I installed my satellite system for 100 euros and do not need any internet. I receive all BBC HD channels and ITV1. I pay no monthly charge and have always had excellent reception.

Dear Roy,
When the new generation of satellites for UK TV were ordered a few years ago everyone knew this would cause some changes to the coverage area of UK TV. And to make matters worse the satellite owners published a coverage map that suggested it would be almost impossible to receive any signal outside the UK.
All this caused a lot of uncertainty, possibly fuelled further by people who stood to make a financial gain out of the situation.
Here we are a couple of years later and the new generation satellites have been broadcasting for more than a year. Most people on the Costa Blanca probably didn’t even notice the changeover and carried on viewing as before, while some at the southern end of the Costa Blanca may have had to opt for a slightly bigger dish.
With the uncertainty gone, people can now be reassured that if they do opt for the satellite route there will not be any more major changes in the next 10 years.

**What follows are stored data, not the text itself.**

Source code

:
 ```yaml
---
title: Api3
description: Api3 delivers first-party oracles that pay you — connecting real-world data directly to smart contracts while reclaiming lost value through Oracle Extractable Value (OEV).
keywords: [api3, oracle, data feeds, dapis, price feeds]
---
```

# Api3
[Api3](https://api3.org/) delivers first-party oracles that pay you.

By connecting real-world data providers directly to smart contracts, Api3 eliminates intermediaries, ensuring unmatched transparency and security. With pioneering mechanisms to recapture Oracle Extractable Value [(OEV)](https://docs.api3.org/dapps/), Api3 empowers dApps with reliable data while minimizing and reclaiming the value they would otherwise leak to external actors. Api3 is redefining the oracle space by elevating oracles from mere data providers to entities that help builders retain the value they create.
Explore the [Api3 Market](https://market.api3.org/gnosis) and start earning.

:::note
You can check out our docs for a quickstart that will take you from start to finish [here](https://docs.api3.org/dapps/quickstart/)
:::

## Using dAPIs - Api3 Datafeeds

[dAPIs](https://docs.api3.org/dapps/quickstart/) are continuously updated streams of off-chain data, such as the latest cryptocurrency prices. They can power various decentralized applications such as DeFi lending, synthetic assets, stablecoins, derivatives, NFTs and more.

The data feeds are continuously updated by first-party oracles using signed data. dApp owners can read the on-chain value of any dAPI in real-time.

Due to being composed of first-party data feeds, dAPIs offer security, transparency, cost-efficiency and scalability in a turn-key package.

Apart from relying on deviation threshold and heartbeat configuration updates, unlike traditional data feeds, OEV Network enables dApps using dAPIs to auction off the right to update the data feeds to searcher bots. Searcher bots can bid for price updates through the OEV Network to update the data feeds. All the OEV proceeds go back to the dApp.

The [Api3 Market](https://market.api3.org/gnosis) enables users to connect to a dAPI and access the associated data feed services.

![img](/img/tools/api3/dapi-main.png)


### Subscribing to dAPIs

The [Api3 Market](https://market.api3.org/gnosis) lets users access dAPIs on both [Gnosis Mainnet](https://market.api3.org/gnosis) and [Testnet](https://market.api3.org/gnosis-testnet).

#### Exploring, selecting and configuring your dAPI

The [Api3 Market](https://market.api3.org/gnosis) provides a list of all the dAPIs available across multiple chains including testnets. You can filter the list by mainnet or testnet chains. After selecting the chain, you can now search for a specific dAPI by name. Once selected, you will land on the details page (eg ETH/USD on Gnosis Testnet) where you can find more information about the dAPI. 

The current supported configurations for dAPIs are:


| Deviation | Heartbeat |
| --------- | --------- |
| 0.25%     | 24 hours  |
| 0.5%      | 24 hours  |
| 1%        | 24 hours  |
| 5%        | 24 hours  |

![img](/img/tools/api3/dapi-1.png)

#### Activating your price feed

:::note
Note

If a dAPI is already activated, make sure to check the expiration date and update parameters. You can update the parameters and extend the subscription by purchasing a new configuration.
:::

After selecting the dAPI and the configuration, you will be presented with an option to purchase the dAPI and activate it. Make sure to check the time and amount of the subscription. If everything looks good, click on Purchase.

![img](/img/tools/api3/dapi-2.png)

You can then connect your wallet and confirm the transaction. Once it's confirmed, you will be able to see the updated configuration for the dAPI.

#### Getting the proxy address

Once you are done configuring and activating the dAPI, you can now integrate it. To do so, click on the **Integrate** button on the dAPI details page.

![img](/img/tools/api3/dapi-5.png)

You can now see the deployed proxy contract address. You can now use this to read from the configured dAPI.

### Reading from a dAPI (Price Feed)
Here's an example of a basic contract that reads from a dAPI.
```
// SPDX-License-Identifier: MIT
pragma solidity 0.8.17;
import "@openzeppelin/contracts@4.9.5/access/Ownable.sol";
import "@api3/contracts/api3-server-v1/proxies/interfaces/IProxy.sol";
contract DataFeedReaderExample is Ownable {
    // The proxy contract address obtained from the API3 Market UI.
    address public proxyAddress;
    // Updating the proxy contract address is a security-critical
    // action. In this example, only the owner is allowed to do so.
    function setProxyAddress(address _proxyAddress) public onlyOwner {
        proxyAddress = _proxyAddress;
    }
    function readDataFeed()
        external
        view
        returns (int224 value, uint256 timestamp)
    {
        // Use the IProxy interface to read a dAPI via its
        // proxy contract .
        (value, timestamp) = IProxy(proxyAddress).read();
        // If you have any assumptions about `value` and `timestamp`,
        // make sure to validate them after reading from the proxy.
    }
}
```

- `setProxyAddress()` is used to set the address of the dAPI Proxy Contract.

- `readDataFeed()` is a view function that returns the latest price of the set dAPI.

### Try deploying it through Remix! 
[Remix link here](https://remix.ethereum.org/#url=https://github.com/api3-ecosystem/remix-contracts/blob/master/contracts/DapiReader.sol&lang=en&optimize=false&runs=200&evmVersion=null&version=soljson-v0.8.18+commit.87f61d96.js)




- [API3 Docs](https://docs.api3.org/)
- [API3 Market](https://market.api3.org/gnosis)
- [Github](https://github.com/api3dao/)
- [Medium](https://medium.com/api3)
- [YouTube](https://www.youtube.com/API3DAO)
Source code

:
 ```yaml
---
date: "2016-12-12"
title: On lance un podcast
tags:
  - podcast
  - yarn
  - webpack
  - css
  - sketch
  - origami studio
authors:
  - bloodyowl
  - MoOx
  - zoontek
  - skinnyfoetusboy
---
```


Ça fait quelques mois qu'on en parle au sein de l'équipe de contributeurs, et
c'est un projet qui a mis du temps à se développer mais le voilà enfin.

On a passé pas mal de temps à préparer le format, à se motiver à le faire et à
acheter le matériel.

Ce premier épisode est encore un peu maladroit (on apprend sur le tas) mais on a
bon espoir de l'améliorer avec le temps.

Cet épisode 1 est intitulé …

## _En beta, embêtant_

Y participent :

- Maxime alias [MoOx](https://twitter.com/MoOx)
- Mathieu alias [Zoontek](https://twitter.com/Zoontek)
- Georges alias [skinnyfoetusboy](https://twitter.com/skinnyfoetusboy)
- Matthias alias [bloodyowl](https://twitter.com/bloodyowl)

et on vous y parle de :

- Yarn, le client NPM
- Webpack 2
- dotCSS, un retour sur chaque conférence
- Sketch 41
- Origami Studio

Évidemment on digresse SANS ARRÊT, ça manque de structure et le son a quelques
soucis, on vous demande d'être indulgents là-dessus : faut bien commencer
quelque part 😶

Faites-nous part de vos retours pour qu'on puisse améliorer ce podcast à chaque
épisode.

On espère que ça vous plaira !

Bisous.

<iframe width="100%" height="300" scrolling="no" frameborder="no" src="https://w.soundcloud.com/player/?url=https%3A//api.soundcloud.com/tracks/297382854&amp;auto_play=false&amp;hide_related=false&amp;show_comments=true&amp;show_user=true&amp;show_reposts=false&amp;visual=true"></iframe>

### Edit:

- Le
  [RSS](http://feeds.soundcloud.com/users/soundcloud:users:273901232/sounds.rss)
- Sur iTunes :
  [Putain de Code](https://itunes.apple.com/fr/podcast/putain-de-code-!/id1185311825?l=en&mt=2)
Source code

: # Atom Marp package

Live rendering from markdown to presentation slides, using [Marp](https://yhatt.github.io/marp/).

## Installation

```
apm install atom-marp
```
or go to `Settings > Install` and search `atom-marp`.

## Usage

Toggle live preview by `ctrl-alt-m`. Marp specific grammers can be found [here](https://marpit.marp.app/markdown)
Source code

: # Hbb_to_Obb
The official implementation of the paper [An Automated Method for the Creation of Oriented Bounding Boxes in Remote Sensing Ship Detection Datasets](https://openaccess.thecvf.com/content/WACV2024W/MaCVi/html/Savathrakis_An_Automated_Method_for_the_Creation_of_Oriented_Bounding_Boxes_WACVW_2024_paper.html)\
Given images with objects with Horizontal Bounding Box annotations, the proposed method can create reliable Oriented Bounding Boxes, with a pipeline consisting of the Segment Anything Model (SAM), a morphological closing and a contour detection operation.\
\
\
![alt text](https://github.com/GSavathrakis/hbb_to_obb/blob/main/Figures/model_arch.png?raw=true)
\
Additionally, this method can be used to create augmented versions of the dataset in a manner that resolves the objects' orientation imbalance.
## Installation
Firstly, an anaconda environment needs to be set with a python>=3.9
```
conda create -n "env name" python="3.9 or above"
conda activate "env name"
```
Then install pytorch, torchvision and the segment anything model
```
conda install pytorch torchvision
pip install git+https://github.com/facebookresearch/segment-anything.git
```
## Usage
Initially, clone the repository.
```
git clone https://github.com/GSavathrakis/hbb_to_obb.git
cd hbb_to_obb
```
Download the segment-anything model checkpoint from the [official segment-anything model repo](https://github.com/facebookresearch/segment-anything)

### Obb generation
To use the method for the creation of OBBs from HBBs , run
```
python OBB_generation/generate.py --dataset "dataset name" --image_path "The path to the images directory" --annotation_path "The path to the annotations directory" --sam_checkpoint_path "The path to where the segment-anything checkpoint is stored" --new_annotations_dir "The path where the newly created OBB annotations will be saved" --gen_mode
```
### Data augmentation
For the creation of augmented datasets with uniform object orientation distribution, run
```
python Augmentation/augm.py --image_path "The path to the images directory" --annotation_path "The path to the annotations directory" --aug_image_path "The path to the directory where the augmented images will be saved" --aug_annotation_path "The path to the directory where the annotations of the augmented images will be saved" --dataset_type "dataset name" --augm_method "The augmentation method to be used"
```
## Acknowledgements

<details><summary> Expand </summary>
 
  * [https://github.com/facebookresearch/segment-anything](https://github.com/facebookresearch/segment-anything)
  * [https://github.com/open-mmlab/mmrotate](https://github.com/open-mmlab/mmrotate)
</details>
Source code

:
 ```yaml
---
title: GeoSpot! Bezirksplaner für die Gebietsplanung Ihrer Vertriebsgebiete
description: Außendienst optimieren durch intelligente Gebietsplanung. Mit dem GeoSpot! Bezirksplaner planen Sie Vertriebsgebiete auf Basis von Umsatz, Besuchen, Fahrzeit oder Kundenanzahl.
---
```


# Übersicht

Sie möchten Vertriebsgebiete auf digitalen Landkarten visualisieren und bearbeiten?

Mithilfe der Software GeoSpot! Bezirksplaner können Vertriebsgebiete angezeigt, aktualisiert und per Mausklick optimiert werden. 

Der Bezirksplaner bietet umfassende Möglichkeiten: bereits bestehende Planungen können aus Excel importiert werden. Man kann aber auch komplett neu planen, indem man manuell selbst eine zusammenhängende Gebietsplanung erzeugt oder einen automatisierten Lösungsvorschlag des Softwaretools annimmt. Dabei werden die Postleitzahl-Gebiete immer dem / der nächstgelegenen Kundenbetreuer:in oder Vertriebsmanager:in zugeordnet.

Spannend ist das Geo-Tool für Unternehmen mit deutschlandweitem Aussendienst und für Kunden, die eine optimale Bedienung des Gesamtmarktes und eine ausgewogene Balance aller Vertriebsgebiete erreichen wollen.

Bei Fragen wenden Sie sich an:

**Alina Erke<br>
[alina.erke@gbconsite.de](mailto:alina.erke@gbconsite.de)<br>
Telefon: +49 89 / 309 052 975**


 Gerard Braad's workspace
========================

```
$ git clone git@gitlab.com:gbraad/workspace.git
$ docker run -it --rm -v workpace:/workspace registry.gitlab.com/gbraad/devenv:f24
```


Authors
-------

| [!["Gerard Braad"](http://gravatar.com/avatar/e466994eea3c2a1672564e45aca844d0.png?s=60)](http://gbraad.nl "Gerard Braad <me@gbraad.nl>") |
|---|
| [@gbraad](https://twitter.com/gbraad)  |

So this just leaves the question of the pros and cons of either system. Satellite TV is better quality than IPTV. This is because it is original broadcast quality and hasn’t been compressed to send it across the internet. It is also free of monthly charges.
All parts of the system are within your property, making repairs easy. And it is not dependant on the speed and reliability of the internet connection in question (i.e. no buffering, etc. when the internet is sluggish).
In short, if someone has the choice between the two systems the natural answer would always be satellite 100% of the time, but in situations of poor coverage (Andalucía for example) or for properties where satellite dish installations are prohibited IPTV maybe be the only option.